Recorded information
----------------------------------------

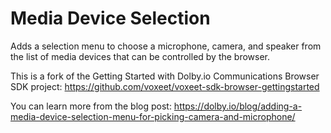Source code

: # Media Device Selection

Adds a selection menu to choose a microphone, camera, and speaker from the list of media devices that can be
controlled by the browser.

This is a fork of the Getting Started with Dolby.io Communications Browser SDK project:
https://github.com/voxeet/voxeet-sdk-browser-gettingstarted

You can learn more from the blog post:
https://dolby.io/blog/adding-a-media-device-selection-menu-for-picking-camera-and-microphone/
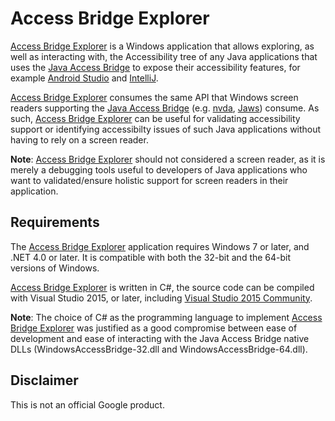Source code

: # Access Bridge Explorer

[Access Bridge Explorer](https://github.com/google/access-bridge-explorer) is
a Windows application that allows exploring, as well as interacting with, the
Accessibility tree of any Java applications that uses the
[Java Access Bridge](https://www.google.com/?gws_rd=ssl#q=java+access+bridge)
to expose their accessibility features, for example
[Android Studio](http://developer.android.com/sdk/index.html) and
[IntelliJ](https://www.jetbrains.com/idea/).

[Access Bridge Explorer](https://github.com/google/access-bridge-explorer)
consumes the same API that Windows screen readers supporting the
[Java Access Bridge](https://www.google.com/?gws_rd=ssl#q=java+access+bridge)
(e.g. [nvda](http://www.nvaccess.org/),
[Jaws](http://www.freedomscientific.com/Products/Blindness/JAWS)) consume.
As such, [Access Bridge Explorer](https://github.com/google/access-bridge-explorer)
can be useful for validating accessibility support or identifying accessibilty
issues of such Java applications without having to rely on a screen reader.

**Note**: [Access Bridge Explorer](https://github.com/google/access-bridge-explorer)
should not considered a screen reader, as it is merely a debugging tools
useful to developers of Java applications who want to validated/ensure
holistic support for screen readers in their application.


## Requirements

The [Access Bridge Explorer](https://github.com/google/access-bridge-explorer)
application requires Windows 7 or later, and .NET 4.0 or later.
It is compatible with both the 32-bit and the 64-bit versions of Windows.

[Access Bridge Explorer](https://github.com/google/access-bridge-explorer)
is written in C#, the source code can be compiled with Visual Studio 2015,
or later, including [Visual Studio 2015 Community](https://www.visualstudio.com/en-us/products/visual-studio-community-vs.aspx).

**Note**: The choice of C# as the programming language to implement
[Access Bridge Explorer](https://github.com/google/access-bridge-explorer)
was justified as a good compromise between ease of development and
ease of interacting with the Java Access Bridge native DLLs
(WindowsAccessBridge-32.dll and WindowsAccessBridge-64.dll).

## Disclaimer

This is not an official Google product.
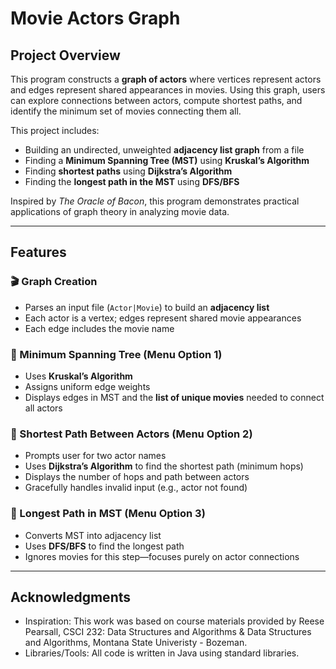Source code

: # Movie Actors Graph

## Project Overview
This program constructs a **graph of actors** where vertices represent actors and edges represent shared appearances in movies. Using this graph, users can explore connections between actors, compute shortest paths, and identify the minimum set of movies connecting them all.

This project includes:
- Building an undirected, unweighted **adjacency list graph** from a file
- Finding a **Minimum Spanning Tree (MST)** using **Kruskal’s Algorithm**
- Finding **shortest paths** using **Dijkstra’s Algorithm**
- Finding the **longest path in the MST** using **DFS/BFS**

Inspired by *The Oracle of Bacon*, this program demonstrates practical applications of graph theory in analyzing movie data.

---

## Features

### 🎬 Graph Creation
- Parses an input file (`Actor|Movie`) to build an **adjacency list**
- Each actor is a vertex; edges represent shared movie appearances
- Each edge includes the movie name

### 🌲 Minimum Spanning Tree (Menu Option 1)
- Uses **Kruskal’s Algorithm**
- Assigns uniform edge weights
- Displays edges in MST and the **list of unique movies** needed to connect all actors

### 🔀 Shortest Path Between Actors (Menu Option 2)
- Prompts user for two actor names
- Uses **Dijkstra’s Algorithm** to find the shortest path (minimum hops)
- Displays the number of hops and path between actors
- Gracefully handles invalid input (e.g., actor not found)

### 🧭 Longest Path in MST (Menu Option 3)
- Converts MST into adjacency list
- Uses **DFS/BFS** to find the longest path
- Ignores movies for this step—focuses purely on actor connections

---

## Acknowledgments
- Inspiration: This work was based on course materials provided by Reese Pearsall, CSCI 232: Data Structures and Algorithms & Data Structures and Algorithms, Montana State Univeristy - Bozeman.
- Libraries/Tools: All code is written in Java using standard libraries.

----------------------------------------

Work item
Work out how many lines in the entries contain the string "interacting", then reply with that number and nothing more.

Solution to the exercise
2